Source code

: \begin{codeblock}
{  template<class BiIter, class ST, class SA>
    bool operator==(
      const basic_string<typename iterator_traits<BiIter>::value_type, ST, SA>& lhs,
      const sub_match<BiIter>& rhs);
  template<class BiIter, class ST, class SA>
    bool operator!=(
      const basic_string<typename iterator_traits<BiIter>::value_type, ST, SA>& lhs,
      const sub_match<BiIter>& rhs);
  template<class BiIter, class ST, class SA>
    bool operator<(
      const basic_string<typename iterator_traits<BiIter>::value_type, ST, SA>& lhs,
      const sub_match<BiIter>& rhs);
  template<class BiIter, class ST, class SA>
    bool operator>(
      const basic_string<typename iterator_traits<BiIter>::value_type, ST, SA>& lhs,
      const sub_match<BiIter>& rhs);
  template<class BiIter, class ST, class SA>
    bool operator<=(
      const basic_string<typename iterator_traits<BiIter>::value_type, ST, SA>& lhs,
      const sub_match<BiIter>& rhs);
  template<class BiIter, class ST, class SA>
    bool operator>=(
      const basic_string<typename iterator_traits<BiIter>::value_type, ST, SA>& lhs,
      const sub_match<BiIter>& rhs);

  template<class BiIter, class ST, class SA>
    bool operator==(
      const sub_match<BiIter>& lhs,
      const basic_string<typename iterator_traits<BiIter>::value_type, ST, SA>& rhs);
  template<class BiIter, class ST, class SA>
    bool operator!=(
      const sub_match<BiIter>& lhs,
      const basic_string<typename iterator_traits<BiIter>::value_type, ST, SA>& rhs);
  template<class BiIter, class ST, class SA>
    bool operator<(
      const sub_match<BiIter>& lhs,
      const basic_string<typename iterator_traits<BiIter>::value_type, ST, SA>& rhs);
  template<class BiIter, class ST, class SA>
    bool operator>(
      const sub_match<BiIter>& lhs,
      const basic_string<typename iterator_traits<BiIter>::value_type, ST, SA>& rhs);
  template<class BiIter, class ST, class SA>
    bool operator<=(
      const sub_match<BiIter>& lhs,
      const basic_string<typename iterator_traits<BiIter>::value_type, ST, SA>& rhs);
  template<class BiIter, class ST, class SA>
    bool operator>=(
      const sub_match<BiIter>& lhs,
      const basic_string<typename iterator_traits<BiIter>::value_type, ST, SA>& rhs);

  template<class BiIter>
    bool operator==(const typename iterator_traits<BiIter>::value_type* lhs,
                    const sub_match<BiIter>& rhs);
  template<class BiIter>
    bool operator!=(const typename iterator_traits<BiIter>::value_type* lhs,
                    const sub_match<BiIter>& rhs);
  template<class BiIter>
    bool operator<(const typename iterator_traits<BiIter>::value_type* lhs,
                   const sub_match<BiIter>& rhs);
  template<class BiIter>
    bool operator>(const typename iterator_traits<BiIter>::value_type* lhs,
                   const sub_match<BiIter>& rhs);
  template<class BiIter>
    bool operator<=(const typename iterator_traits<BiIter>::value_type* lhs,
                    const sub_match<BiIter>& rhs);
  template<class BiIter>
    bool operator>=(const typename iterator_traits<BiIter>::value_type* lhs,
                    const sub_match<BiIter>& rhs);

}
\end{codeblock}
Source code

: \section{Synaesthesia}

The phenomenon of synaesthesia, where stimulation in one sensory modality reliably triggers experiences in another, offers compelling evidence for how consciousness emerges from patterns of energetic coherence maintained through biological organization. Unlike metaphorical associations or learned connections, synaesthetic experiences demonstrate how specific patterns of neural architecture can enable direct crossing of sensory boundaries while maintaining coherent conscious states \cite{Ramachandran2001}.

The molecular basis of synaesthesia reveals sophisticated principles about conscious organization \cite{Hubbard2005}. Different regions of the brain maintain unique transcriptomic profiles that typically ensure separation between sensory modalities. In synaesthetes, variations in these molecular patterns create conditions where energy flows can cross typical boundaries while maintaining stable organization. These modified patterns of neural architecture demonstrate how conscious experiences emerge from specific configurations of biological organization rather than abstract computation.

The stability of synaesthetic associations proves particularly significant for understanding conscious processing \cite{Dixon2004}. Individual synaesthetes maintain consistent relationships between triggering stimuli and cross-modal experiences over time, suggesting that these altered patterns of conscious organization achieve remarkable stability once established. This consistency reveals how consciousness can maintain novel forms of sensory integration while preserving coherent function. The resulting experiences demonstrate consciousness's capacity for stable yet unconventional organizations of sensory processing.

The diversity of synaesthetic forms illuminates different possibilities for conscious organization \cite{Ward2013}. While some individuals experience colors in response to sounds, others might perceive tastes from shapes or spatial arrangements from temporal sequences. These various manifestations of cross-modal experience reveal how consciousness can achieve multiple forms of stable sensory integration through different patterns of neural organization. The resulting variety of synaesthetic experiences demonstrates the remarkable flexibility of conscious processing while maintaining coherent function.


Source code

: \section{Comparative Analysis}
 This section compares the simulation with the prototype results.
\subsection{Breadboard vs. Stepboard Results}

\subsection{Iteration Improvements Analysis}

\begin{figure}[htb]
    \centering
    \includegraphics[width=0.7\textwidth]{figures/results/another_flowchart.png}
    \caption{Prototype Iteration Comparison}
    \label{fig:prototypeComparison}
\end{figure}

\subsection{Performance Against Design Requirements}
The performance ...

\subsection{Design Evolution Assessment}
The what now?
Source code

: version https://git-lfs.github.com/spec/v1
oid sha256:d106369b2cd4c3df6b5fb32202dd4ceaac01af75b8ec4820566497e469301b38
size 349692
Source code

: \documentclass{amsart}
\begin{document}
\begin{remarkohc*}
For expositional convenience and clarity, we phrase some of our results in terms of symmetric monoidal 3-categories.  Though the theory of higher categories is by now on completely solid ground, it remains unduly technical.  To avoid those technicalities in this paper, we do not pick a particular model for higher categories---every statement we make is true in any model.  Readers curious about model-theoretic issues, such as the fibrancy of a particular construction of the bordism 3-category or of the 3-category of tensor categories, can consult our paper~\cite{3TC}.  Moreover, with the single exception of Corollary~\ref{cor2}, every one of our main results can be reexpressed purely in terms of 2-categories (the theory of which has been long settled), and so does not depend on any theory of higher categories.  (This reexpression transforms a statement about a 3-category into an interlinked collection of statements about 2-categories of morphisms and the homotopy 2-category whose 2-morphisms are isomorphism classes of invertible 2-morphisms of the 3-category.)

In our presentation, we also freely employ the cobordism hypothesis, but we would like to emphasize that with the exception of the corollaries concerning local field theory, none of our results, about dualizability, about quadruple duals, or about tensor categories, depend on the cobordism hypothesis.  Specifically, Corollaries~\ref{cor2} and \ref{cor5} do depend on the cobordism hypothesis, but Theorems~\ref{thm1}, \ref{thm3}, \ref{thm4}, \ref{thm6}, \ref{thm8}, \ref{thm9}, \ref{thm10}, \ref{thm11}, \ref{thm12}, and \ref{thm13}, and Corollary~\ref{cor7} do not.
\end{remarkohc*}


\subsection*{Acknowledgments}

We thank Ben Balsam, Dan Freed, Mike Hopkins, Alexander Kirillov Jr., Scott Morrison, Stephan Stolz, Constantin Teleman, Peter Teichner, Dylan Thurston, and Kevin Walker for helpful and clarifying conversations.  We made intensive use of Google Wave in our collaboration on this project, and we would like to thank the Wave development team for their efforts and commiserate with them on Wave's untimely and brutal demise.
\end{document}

========================

Exercise aim: From the listing above, reproduce all the lines exactly.

Task answer:
Source code

: \begin{codeblock}
{  template<class BiIter, class ST, class SA>
    bool operator==(
      const basic_string<typename iterator_traits<BiIter>::value_type, ST, SA>& lhs,
      const sub_match<BiIter>& rhs);
  template<class BiIter, class ST, class SA>
    bool operator!=(
      const basic_string<typename iterator_traits<BiIter>::value_type, ST, SA>& lhs,
      const sub_match<BiIter>& rhs);
  template<class BiIter, class ST, class SA>
    bool operator<(
      const basic_string<typename iterator_traits<BiIter>::value_type, ST, SA>& lhs,
      const sub_match<BiIter>& rhs);
  template<class BiIter, class ST, class SA>
    bool operator>(
      const basic_string<typename iterator_traits<BiIter>::value_type, ST, SA>& lhs,
      const sub_match<BiIter>& rhs);
  template<class BiIter, class ST, class SA>
    bool operator<=(
      const basic_string<typename iterator_traits<BiIter>::value_type, ST, SA>& lhs,
      const sub_match<BiIter>& rhs);
  template<class BiIter, class ST, class SA>
    bool operator>=(
      const basic_string<typename iterator_traits<BiIter>::value_type, ST, SA>& lhs,
      const sub_match<BiIter>& rhs);

  template<class BiIter, class ST, class SA>
    bool operator==(
      const sub_match<BiIter>& lhs,
      const basic_string<typename iterator_traits<BiIter>::value_type, ST, SA>& rhs);
  template<class BiIter, class ST, class SA>
    bool operator!=(
      const sub_match<BiIter>& lhs,
      const basic_string<typename iterator_traits<BiIter>::value_type, ST, SA>& rhs);
  template<class BiIter, class ST, class SA>
    bool operator<(
      const sub_match<BiIter>& lhs,
      const basic_string<typename iterator_traits<BiIter>::value_type, ST, SA>& rhs);
  template<class BiIter, class ST, class SA>
    bool operator>(
      const sub_match<BiIter>& lhs,
      const basic_string<typename iterator_traits<BiIter>::value_type, ST, SA>& rhs);
  template<class BiIter, class ST, class SA>
    bool operator<=(
      const sub_match<BiIter>& lhs,
      const basic_string<typename iterator_traits<BiIter>::value_type, ST, SA>& rhs);
  template<class BiIter, class ST, class SA>
    bool operator>=(
      const sub_match<BiIter>& lhs,
      const basic_string<typename iterator_traits<BiIter>::value_type, ST, SA>& rhs);

  template<class BiIter>
    bool operator==(const typename iterator_traits<BiIter>::value_type* lhs,
                    const sub_match<BiIter>& rhs);
  template<class BiIter>
    bool operator!=(const typename iterator_traits<BiIter>::value_type* lhs,
                    const sub_match<BiIter>& rhs);
  template<class BiIter>
    bool operator<(const typename iterator_traits<BiIter>::value_type* lhs,
                   const sub_match<BiIter>& rhs);
  template<class BiIter>
    bool operator>(const typename iterator_traits<BiIter>::value_type* lhs,
                   const sub_match<BiIter>& rhs);
  template<class BiIter>
    bool operator<=(const typename iterator_traits<BiIter>::value_type* lhs,
                    const sub_match<BiIter>& rhs);
  template<class BiIter>
    bool operator>=(const typename iterator_traits<BiIter>::value_type* lhs,
                    const sub_match<BiIter>& rhs);

}
\end{codeblock}
Source code

: \section{Synaesthesia}

The phenomenon of synaesthesia, where stimulation in one sensory modality reliably triggers experiences in another, offers compelling evidence for how consciousness emerges from patterns of energetic coherence maintained through biological organization. Unlike metaphorical associations or learned connections, synaesthetic experiences demonstrate how specific patterns of neural architecture can enable direct crossing of sensory boundaries while maintaining coherent conscious states \cite{Ramachandran2001}.

The molecular basis of synaesthesia reveals sophisticated principles about conscious organization \cite{Hubbard2005}. Different regions of the brain maintain unique transcriptomic profiles that typically ensure separation between sensory modalities. In synaesthetes, variations in these molecular patterns create conditions where energy flows can cross typical boundaries while maintaining stable organization. These modified patterns of neural architecture demonstrate how conscious experiences emerge from specific configurations of biological organization rather than abstract computation.

The stability of synaesthetic associations proves particularly significant for understanding conscious processing \cite{Dixon2004}. Individual synaesthetes maintain consistent relationships between triggering stimuli and cross-modal experiences over time, suggesting that these altered patterns of conscious organization achieve remarkable stability once established. This consistency reveals how consciousness can maintain novel forms of sensory integration while preserving coherent function. The resulting experiences demonstrate consciousness's capacity for stable yet unconventional organizations of sensory processing.

The diversity of synaesthetic forms illuminates different possibilities for conscious organization \cite{Ward2013}. While some individuals experience colors in response to sounds, others might perceive tastes from shapes or spatial arrangements from temporal sequences. These various manifestations of cross-modal experience reveal how consciousness can achieve multiple forms of stable sensory integration through different patterns of neural organization. The resulting variety of synaesthetic experiences demonstrates the remarkable flexibility of conscious processing while maintaining coherent function.


Source code

: \section{Comparative Analysis}
 This section compares the simulation with the prototype results.
\subsection{Breadboard vs. Stepboard Results}

\subsection{Iteration Improvements Analysis}

\begin{figure}[htb]
    \centering
    \includegraphics[width=0.7\textwidth]{figures/results/another_flowchart.png}
    \caption{Prototype Iteration Comparison}
    \label{fig:prototypeComparison}
\end{figure}

\subsection{Performance Against Design Requirements}
The performance ...

\subsection{Design Evolution Assessment}
The what now?
Source code

: version https://git-lfs.github.com/spec/v1
oid sha256:d106369b2cd4c3df6b5fb32202dd4ceaac01af75b8ec4820566497e469301b38
size 349692
Source code

: \documentclass{amsart}
\begin{document}
\begin{remarkohc*}
For expositional convenience and clarity, we phrase some of our results in terms of symmetric monoidal 3-categories.  Though the theory of higher categories is by now on completely solid ground, it remains unduly technical.  To avoid those technicalities in this paper, we do not pick a particular model for higher categories---every statement we make is true in any model.  Readers curious about model-theoretic issues, such as the fibrancy of a particular construction of the bordism 3-category or of the 3-category of tensor categories, can consult our paper~\cite{3TC}.  Moreover, with the single exception of Corollary~\ref{cor2}, every one of our main results can be reexpressed purely in terms of 2-categories (the theory of which has been long settled), and so does not depend on any theory of higher categories.  (This reexpression transforms a statement about a 3-category into an interlinked collection of statements about 2-categories of morphisms and the homotopy 2-category whose 2-morphisms are isomorphism classes of invertible 2-morphisms of the 3-category.)

In our presentation, we also freely employ the cobordism hypothesis, but we would like to emphasize that with the exception of the corollaries concerning local field theory, none of our results, about dualizability, about quadruple duals, or about tensor categories, depend on the cobordism hypothesis.  Specifically, Corollaries~\ref{cor2} and \ref{cor5} do depend on the cobordism hypothesis, but Theorems~\ref{thm1}, \ref{thm3}, \ref{thm4}, \ref{thm6}, \ref{thm8}, \ref{thm9}, \ref{thm10}, \ref{thm11}, \ref{thm12}, and \ref{thm13}, and Corollary~\ref{cor7} do not.
\end{remarkohc*}


\subsection*{Acknowledgments}

We thank Ben Balsam, Dan Freed, Mike Hopkins, Alexander Kirillov Jr., Scott Morrison, Stephan Stolz, Constantin Teleman, Peter Teichner, Dylan Thurston, and Kevin Walker for helpful and clarifying conversations.  We made intensive use of Google Wave in our collaboration on this project, and we would like to thank the Wave development team for their efforts and commiserate with them on Wave's untimely and brutal demise.
\end{document}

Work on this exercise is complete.